Items listed in a dataset
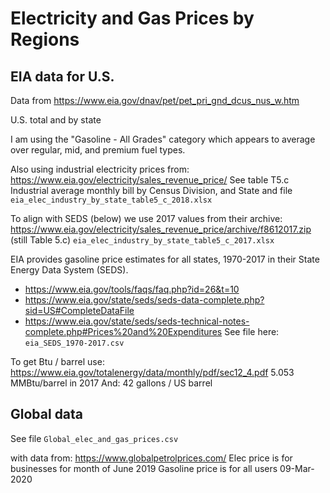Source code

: # Electricity and Gas Prices by Regions

## EIA data for U.S.

Data from https://www.eia.gov/dnav/pet/pet_pri_gnd_dcus_nus_w.htm

U.S. total and by state

I am using the "Gasoline - All Grades" category which appears to average over regular, mid, and premium fuel types.

Also using industrial electricity prices from: https://www.eia.gov/electricity/sales_revenue_price/
See table T5.c 	Industrial average monthly bill by Census Division, and State and file `eia_elec_industry_by_state_table5_c_2018.xlsx`

To align with SEDS (below) we use 2017 values from their archive: https://www.eia.gov/electricity/sales_revenue_price/archive/f8612017.zip (still Table 5.c)
`eia_elec_industry_by_state_table5_c_2017.xlsx`

EIA provides gasoline price estimates for all states, 1970-2017 in their State Energy Data System (SEDS).
 * https://www.eia.gov/tools/faqs/faq.php?id=26&t=10
 * https://www.eia.gov/state/seds/seds-data-complete.php?sid=US#CompleteDataFile
 * https://www.eia.gov/state/seds/seds-technical-notes-complete.php#Prices%20and%20Expenditures
See file here: `eia_SEDS_1970-2017.csv`

To get Btu / barrel use: https://www.eia.gov/totalenergy/data/monthly/pdf/sec12_4.pdf
5.053 MMBtu/barrel in 2017
And: 42 gallons / US barrel


## Global data

See file `Global_elec_and_gas_prices.csv`

with data from: https://www.globalpetrolprices.com/
Elec price is for businesses for month of June 2019
Gasoline price is for all users 09-Mar-2020
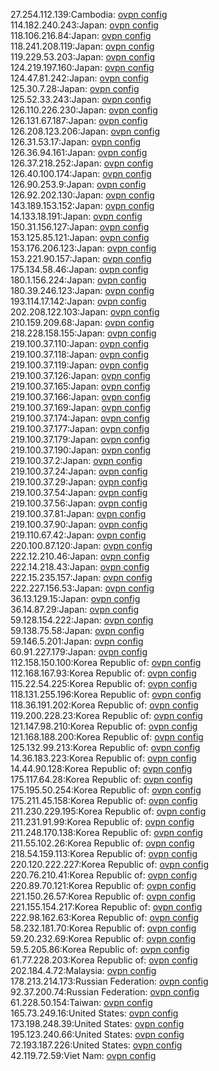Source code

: 27.254.112.139:Cambodia: [ovpn config](vpn/27_254_112_139.ovpn)  
114.182.240.243:Japan: [ovpn config](vpn/114_182_240_243.ovpn)  
118.106.216.84:Japan: [ovpn config](vpn/118_106_216_84.ovpn)  
118.241.208.119:Japan: [ovpn config](vpn/118_241_208_119.ovpn)  
119.229.53.203:Japan: [ovpn config](vpn/119_229_53_203.ovpn)  
124.219.197.160:Japan: [ovpn config](vpn/124_219_197_160.ovpn)  
124.47.81.242:Japan: [ovpn config](vpn/124_47_81_242.ovpn)  
125.30.7.28:Japan: [ovpn config](vpn/125_30_7_28.ovpn)  
125.52.33.243:Japan: [ovpn config](vpn/125_52_33_243.ovpn)  
126.110.226.230:Japan: [ovpn config](vpn/126_110_226_230.ovpn)  
126.131.67.187:Japan: [ovpn config](vpn/126_131_67_187.ovpn)  
126.208.123.206:Japan: [ovpn config](vpn/126_208_123_206.ovpn)  
126.31.53.17:Japan: [ovpn config](vpn/126_31_53_17.ovpn)  
126.36.94.161:Japan: [ovpn config](vpn/126_36_94_161.ovpn)  
126.37.218.252:Japan: [ovpn config](vpn/126_37_218_252.ovpn)  
126.40.100.174:Japan: [ovpn config](vpn/126_40_100_174.ovpn)  
126.90.253.9:Japan: [ovpn config](vpn/126_90_253_9.ovpn)  
126.92.202.130:Japan: [ovpn config](vpn/126_92_202_130.ovpn)  
143.189.153.152:Japan: [ovpn config](vpn/143_189_153_152.ovpn)  
14.133.18.191:Japan: [ovpn config](vpn/14_133_18_191.ovpn)  
150.31.156.127:Japan: [ovpn config](vpn/150_31_156_127.ovpn)  
153.125.85.121:Japan: [ovpn config](vpn/153_125_85_121.ovpn)  
153.176.206.123:Japan: [ovpn config](vpn/153_176_206_123.ovpn)  
153.221.90.157:Japan: [ovpn config](vpn/153_221_90_157.ovpn)  
175.134.58.46:Japan: [ovpn config](vpn/175_134_58_46.ovpn)  
180.1.156.224:Japan: [ovpn config](vpn/180_1_156_224.ovpn)  
180.39.246.123:Japan: [ovpn config](vpn/180_39_246_123.ovpn)  
193.114.17.142:Japan: [ovpn config](vpn/193_114_17_142.ovpn)  
202.208.122.103:Japan: [ovpn config](vpn/202_208_122_103.ovpn)  
210.159.209.68:Japan: [ovpn config](vpn/210_159_209_68.ovpn)  
218.228.158.155:Japan: [ovpn config](vpn/218_228_158_155.ovpn)  
219.100.37.110:Japan: [ovpn config](vpn/219_100_37_110.ovpn)  
219.100.37.118:Japan: [ovpn config](vpn/219_100_37_118.ovpn)  
219.100.37.119:Japan: [ovpn config](vpn/219_100_37_119.ovpn)  
219.100.37.126:Japan: [ovpn config](vpn/219_100_37_126.ovpn)  
219.100.37.165:Japan: [ovpn config](vpn/219_100_37_165.ovpn)  
219.100.37.166:Japan: [ovpn config](vpn/219_100_37_166.ovpn)  
219.100.37.169:Japan: [ovpn config](vpn/219_100_37_169.ovpn)  
219.100.37.174:Japan: [ovpn config](vpn/219_100_37_174.ovpn)  
219.100.37.177:Japan: [ovpn config](vpn/219_100_37_177.ovpn)  
219.100.37.179:Japan: [ovpn config](vpn/219_100_37_179.ovpn)  
219.100.37.190:Japan: [ovpn config](vpn/219_100_37_190.ovpn)  
219.100.37.2:Japan: [ovpn config](vpn/219_100_37_2.ovpn)  
219.100.37.24:Japan: [ovpn config](vpn/219_100_37_24.ovpn)  
219.100.37.29:Japan: [ovpn config](vpn/219_100_37_29.ovpn)  
219.100.37.54:Japan: [ovpn config](vpn/219_100_37_54.ovpn)  
219.100.37.56:Japan: [ovpn config](vpn/219_100_37_56.ovpn)  
219.100.37.81:Japan: [ovpn config](vpn/219_100_37_81.ovpn)  
219.100.37.90:Japan: [ovpn config](vpn/219_100_37_90.ovpn)  
219.110.67.42:Japan: [ovpn config](vpn/219_110_67_42.ovpn)  
220.100.87.120:Japan: [ovpn config](vpn/220_100_87_120.ovpn)  
222.12.210.46:Japan: [ovpn config](vpn/222_12_210_46.ovpn)  
222.14.218.43:Japan: [ovpn config](vpn/222_14_218_43.ovpn)  
222.15.235.157:Japan: [ovpn config](vpn/222_15_235_157.ovpn)  
222.227.156.53:Japan: [ovpn config](vpn/222_227_156_53.ovpn)  
36.13.129.15:Japan: [ovpn config](vpn/36_13_129_15.ovpn)  
36.14.87.29:Japan: [ovpn config](vpn/36_14_87_29.ovpn)  
59.128.154.222:Japan: [ovpn config](vpn/59_128_154_222.ovpn)  
59.138.75.58:Japan: [ovpn config](vpn/59_138_75_58.ovpn)  
59.146.5.201:Japan: [ovpn config](vpn/59_146_5_201.ovpn)  
60.91.227.179:Japan: [ovpn config](vpn/60_91_227_179.ovpn)  
112.158.150.100:Korea Republic of: [ovpn config](vpn/112_158_150_100.ovpn)  
112.168.167.93:Korea Republic of: [ovpn config](vpn/112_168_167_93.ovpn)  
115.22.54.225:Korea Republic of: [ovpn config](vpn/115_22_54_225.ovpn)  
118.131.255.196:Korea Republic of: [ovpn config](vpn/118_131_255_196.ovpn)  
118.36.191.202:Korea Republic of: [ovpn config](vpn/118_36_191_202.ovpn)  
119.200.228.23:Korea Republic of: [ovpn config](vpn/119_200_228_23.ovpn)  
121.147.98.210:Korea Republic of: [ovpn config](vpn/121_147_98_210.ovpn)  
121.168.188.200:Korea Republic of: [ovpn config](vpn/121_168_188_200.ovpn)  
125.132.99.213:Korea Republic of: [ovpn config](vpn/125_132_99_213.ovpn)  
14.36.183.223:Korea Republic of: [ovpn config](vpn/14_36_183_223.ovpn)  
14.44.90.128:Korea Republic of: [ovpn config](vpn/14_44_90_128.ovpn)  
175.117.64.28:Korea Republic of: [ovpn config](vpn/175_117_64_28.ovpn)  
175.195.50.254:Korea Republic of: [ovpn config](vpn/175_195_50_254.ovpn)  
175.211.45.158:Korea Republic of: [ovpn config](vpn/175_211_45_158.ovpn)  
211.230.229.195:Korea Republic of: [ovpn config](vpn/211_230_229_195.ovpn)  
211.231.91.99:Korea Republic of: [ovpn config](vpn/211_231_91_99.ovpn)  
211.248.170.138:Korea Republic of: [ovpn config](vpn/211_248_170_138.ovpn)  
211.55.102.26:Korea Republic of: [ovpn config](vpn/211_55_102_26.ovpn)  
218.54.159.113:Korea Republic of: [ovpn config](vpn/218_54_159_113.ovpn)  
220.120.222.227:Korea Republic of: [ovpn config](vpn/220_120_222_227.ovpn)  
220.76.210.41:Korea Republic of: [ovpn config](vpn/220_76_210_41.ovpn)  
220.89.70.121:Korea Republic of: [ovpn config](vpn/220_89_70_121.ovpn)  
221.150.26.57:Korea Republic of: [ovpn config](vpn/221_150_26_57.ovpn)  
221.155.154.217:Korea Republic of: [ovpn config](vpn/221_155_154_217.ovpn)  
222.98.162.63:Korea Republic of: [ovpn config](vpn/222_98_162_63.ovpn)  
58.232.181.70:Korea Republic of: [ovpn config](vpn/58_232_181_70.ovpn)  
59.20.232.69:Korea Republic of: [ovpn config](vpn/59_20_232_69.ovpn)  
59.5.205.86:Korea Republic of: [ovpn config](vpn/59_5_205_86.ovpn)  
61.77.228.203:Korea Republic of: [ovpn config](vpn/61_77_228_203.ovpn)  
202.184.4.72:Malaysia: [ovpn config](vpn/202_184_4_72.ovpn)  
178.213.214.173:Russian Federation: [ovpn config](vpn/178_213_214_173.ovpn)  
92.37.200.74:Russian Federation: [ovpn config](vpn/92_37_200_74.ovpn)  
61.228.50.154:Taiwan: [ovpn config](vpn/61_228_50_154.ovpn)  
165.73.249.16:United States: [ovpn config](vpn/165_73_249_16.ovpn)  
173.198.248.39:United States: [ovpn config](vpn/173_198_248_39.ovpn)  
195.123.240.66:United States: [ovpn config](vpn/195_123_240_66.ovpn)  
72.193.187.226:United States: [ovpn config](vpn/72_193_187_226.ovpn)  
42.119.72.59:Viet Nam: [ovpn config](vpn/42_119_72_59.ovpn)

BRIEF
Please set down only the lines from the first line of the records above through the line that has "I am using the", exactly, and not the pictures.

OUTPUT BELOW
Source code

: # Electricity and Gas Prices by Regions

## EIA data for U.S.

Data from https://www.eia.gov/dnav/pet/pet_pri_gnd_dcus_nus_w.htm

U.S. total and by state

I am using the "Gasoline - All Grades" category which appears to average over regular, mid, and premium fuel types.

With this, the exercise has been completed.